NCUA heeds NAFCU’s call to direct operating fund surplus to CUs in 2022

NCUAAs a result of the NCUA Board’s unanimous approval of the agency’s final 2022-2023 budget in December, federal credit union operating fees will decrease by an average of 23.7 percent in 2022. NAFCU previously urged the NCUA to identify and return any surplus funds back to credit unions directly or via credit against 2022 budget expenses. The association repeated the ask during the NCUA’s budget planning process, calling on the NCUA to identify cost-saving approaches to demonstrate its commitment to credit unions. 

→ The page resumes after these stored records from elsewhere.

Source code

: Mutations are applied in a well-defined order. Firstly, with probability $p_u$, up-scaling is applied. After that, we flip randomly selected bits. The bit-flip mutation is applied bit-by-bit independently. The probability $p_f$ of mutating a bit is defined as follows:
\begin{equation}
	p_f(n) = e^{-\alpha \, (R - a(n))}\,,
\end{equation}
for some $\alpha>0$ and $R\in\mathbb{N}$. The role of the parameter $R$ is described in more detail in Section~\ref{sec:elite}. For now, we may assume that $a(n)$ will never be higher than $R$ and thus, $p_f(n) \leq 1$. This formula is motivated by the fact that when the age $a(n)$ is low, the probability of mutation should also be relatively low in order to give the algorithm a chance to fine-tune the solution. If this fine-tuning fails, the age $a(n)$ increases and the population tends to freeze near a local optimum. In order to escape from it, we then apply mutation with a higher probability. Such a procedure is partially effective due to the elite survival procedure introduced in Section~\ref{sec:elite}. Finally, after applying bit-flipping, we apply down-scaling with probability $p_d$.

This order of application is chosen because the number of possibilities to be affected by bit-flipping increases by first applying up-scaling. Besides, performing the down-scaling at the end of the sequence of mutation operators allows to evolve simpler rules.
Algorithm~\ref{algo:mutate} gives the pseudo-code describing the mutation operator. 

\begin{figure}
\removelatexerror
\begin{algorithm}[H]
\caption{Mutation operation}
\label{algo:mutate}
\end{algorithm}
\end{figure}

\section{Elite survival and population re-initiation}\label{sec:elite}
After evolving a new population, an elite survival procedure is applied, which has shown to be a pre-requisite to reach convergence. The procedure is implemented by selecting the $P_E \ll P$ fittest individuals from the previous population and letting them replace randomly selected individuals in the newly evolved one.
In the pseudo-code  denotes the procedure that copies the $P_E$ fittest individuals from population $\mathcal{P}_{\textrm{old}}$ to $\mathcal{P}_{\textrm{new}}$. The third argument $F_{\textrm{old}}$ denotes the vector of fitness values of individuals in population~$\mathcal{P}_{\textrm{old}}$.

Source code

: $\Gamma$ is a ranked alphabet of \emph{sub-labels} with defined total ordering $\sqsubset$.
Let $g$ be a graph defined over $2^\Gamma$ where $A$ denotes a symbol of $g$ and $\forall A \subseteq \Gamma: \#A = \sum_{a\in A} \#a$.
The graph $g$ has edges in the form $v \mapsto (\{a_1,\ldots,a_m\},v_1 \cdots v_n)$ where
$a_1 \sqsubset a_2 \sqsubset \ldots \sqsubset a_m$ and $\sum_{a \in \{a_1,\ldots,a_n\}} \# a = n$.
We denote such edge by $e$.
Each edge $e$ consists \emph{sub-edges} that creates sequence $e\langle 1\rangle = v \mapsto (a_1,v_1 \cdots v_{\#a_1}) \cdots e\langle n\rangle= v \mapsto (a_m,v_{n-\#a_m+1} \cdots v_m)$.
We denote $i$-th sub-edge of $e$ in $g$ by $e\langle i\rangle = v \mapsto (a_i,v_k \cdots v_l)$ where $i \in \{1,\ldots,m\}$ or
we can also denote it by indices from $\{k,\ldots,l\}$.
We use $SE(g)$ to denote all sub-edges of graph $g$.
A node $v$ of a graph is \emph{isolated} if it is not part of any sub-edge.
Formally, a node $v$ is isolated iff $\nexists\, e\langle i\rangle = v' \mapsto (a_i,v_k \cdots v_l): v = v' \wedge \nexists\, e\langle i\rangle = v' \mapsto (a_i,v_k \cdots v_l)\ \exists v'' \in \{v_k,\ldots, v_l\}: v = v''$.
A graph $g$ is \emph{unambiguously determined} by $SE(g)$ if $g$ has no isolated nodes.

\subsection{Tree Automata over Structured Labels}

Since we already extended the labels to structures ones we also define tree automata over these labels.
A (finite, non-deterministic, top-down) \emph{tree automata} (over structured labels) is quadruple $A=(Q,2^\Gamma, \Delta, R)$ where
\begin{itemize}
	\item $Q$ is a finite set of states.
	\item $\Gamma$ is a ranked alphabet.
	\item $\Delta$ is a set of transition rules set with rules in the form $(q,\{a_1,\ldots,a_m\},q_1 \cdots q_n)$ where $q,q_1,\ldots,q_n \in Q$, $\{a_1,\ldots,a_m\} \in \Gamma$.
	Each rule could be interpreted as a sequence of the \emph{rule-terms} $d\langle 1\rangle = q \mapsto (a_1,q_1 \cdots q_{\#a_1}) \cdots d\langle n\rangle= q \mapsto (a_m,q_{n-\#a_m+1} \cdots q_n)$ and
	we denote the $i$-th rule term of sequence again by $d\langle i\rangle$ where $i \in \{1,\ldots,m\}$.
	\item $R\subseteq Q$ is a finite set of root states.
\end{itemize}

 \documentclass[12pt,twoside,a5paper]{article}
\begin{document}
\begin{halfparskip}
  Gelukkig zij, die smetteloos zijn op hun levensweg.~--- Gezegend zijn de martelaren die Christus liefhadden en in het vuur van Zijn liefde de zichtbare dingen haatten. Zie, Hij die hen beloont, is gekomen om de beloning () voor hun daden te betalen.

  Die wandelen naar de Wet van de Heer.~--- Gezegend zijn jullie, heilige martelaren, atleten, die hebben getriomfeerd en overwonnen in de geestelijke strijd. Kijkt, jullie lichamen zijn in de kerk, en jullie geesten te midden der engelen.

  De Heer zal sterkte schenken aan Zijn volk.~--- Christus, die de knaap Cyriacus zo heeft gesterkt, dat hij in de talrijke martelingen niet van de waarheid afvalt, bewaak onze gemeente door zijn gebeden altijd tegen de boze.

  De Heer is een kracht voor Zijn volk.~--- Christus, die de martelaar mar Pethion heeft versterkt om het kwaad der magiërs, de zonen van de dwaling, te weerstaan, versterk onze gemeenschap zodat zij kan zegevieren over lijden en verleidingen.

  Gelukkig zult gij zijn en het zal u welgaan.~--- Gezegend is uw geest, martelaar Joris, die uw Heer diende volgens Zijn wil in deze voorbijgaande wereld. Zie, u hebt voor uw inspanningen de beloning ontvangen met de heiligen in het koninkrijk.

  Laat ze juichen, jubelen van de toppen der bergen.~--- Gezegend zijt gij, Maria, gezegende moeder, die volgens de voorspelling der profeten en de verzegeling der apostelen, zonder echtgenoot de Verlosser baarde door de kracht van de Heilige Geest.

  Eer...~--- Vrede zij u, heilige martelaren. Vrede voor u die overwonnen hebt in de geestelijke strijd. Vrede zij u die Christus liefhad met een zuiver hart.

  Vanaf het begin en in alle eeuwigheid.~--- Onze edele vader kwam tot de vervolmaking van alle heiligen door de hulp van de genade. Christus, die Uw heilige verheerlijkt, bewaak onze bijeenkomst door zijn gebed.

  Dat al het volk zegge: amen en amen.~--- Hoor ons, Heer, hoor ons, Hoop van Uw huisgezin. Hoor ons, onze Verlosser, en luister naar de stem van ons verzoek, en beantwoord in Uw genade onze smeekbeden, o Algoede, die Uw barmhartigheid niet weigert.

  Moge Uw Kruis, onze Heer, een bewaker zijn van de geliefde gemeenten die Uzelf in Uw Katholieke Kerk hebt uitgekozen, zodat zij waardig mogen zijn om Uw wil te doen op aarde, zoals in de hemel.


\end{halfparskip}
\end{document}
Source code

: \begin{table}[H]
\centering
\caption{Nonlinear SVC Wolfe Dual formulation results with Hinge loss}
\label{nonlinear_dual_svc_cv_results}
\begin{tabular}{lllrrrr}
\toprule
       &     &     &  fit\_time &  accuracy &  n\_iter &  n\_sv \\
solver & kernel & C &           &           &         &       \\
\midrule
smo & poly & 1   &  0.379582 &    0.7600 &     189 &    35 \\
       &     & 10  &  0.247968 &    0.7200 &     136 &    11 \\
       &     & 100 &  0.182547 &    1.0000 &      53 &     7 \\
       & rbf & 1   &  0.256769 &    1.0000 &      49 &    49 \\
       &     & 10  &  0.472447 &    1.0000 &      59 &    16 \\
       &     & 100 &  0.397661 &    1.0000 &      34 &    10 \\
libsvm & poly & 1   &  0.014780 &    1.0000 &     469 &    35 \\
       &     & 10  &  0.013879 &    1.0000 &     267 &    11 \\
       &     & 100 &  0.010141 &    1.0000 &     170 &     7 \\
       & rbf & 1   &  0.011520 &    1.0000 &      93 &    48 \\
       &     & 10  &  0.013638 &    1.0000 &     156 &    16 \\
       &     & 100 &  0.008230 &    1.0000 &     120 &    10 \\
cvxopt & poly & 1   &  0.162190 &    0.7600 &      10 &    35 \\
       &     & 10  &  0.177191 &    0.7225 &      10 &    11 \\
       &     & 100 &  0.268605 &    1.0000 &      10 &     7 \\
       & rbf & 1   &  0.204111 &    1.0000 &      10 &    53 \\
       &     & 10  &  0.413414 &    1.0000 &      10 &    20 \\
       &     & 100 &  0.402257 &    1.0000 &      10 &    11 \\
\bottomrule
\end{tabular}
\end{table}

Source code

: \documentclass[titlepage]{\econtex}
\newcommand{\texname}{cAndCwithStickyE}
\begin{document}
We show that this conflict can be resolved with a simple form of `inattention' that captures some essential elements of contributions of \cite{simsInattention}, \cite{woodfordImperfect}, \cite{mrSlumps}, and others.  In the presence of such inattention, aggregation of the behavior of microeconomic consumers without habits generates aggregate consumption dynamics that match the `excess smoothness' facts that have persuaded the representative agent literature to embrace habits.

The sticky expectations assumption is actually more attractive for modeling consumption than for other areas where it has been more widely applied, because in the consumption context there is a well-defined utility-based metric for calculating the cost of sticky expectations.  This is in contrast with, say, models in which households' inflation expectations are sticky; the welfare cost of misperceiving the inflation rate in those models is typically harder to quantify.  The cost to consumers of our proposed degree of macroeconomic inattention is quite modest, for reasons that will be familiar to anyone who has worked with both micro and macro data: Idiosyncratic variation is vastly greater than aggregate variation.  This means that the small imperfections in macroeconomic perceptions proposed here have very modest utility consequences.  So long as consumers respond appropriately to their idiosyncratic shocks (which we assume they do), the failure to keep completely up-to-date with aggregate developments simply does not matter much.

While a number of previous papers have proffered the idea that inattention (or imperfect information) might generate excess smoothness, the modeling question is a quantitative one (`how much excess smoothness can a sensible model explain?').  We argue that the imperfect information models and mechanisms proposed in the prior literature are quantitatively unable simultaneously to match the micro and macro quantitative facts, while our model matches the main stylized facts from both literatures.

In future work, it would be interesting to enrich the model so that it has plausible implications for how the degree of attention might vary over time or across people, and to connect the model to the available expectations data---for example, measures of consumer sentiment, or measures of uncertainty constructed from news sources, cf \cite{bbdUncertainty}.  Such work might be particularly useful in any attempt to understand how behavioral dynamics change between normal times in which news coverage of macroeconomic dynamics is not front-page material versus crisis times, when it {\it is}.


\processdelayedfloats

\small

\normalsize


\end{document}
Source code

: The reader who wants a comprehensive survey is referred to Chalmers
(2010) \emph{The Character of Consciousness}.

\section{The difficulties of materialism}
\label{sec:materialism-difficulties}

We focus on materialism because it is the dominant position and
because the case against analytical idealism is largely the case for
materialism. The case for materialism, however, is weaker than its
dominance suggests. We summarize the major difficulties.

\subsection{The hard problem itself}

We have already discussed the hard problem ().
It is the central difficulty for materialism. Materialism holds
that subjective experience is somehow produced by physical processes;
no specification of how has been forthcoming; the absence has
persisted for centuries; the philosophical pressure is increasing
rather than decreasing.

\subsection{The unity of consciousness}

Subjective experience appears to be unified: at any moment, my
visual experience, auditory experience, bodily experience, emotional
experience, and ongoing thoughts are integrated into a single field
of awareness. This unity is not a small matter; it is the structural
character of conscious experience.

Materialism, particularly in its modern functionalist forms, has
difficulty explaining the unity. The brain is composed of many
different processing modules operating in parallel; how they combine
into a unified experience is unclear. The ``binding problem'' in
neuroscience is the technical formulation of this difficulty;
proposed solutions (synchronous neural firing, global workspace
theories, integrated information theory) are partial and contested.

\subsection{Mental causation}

In a new Letter to Credit Unions, the NCUA Board notified credit unions that half of the operating fee reduction was a result of the board applying a $15 million credit to amounts that would otherwise be allocated to support the 2022 Operating and Capital Budget. The credit comes from “previously collected operating fees that remained unspent at the end of 2021,” according to the letter. The other half was a result of the agency’s 2021 budget surplus which was used to offset this year’s budget, growth in credit union system assets in 2021, as well as a slight increase to the share of the Operating Budget funded from the Share Insurance Fund (SIF). 

The NCUA provided a 2022 Operating Fee Schedule to help credit unions calculate their 2022 operating fee; operating fees are due to the NCUA on April 15, 2022.

During its budget planning process, NAFCU urged the NCUA to return any surplus funds to credit unions directly or via a credit against 2022 budget expenses. The association has consistently called on the NCUA to identify cost-saving approaches to demonstrate its commitment to credit unions. 

NAFCU remains committed to working with the NCUA to ensure credit unions are able to best serve their members without overburdensome operating fees.